Thompson, Hank, (Henry William), American country music singer and songwriter; b. Waco, Tex., Sept. 3, 1925. Thompson effected a transition between the Western Swing style of country music and the more hard-edged honky-tonk style, especially in the late 1940s and early 1950s, when he scored such hits as “The Wild Side of Life,” “Rub-a-Dub-Dub,” and “Wake Up, Irene.”

Thompson took up the harmonica as a child and switched to guitar after receiving one for Christmas when he was ten. As a teenager he had his own radio show on a local Waco station. After graduating from high school in January 1943 he enlisted in the navy and served during World War II in the Pacific theater of operations. Discharged in 1945, he used the G.I. Bill to attend Princeton Univ., Southern Methodist Univ. in Dallas, and the Univ. of Tex. at Austin. In 1946 he returned to his radio show, formed a band, The Brazos Valley Boys, and began recording for small record labels.

Thompson signed to Capitol Records in 1947; his first single for the label, the self-penned “Humpty Dumpty Heart”, peaked in the country Top Ten in March 1948. He scored four more country Top Tens through 1949, the most successful being a remake of his composition “Whoa Sailor”, which he had first cut three years earlier. But his real breakthrough came in 1952, when he released the honky tonk anthem “The Wild Side of Life” (music and lyrics by Arlie Carter and William Warren), which topped the charts in May and became the biggest hit of the year.

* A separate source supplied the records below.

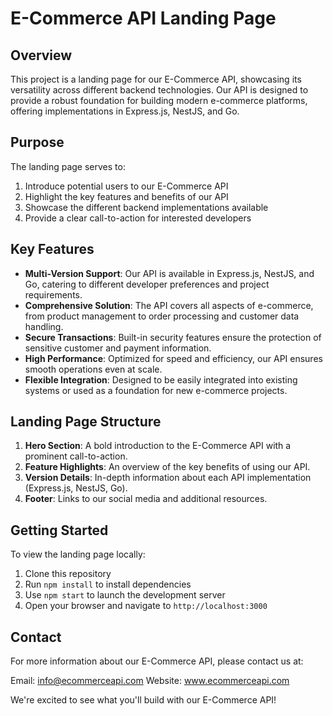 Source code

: # E-Commerce API Landing Page

## Overview

This project is a landing page for our E-Commerce API, showcasing its versatility across different backend technologies. Our API is designed to provide a robust foundation for building modern e-commerce platforms, offering implementations in Express.js, NestJS, and Go.

## Purpose

The landing page serves to:

1. Introduce potential users to our E-Commerce API
2. Highlight the key features and benefits of our API
3. Showcase the different backend implementations available
4. Provide a clear call-to-action for interested developers

## Key Features

- **Multi-Version Support**: Our API is available in Express.js, NestJS, and Go, catering to different developer preferences and project requirements.
- **Comprehensive Solution**: The API covers all aspects of e-commerce, from product management to order processing and customer data handling.
- **Secure Transactions**: Built-in security features ensure the protection of sensitive customer and payment information.
- **High Performance**: Optimized for speed and efficiency, our API ensures smooth operations even at scale.
- **Flexible Integration**: Designed to be easily integrated into existing systems or used as a foundation for new e-commerce projects.

## Landing Page Structure

1. **Hero Section**: A bold introduction to the E-Commerce API with a prominent call-to-action.
2. **Feature Highlights**: An overview of the key benefits of using our API.
3. **Version Details**: In-depth information about each API implementation (Express.js, NestJS, Go).
4. **Footer**: Links to our social media and additional resources.

## Getting Started

To view the landing page locally:

1. Clone this repository
2. Run `npm install` to install dependencies
3. Use `npm start` to launch the development server
4. Open your browser and navigate to `http://localhost:3000`

## Contact

For more information about our E-Commerce API, please contact us at:

Email: info@ecommerceapi.com
Website: www.ecommerceapi.com

We're excited to see what you'll build with our E-Commerce API!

Thompson had two more country Top Tens in 1952 and four in 1953, among them the chart-toppers “Rub-a-Dub-Dub” (music and lyrics by Hank Thompson) and “Wake Up, Irene” (music and lyrics by Weldon Allard and John Hathcock), the latter an answer record to “Goodnight, Irene.” The most successful of the five country Top Ten hits he scored in 1954 was a remake of his 1948 record “Green Light,” “The New Green Light” (music and lyrics by Hank Thompson); among his four 1955 country Top Tens was an instrumental recording of “Wildwood Flower” (music and lyrics by A. P. Carter and Hank Thompson) that featured Merle Travis.

Thompson’s record sales diminished in the second half of the 1950s, although he scored five more country Top Ten hits through 1961, the most successful of which was 1958’s “Squaws Along the Yukon” (music and lyrics by Cam Smith). His sales picked up when he moved to Warner Bros. Records in 1966 and again when he joined Dot Records in 1968, the latter association quickly bringing him two new country Top Ten hits, “On Tap, in the Can, or in the Bottle” and “Smoky the Bar.” Though he had at least one single in the country charts every year through 1983, his last two Top Tens came in 1974 with “The Older the Violin, the Sweeter the Music” and “Who Left the Door to Heaven Open?” Meanwhile, he and his band toured regularly, playing hundreds of dates each year well into the 1990s.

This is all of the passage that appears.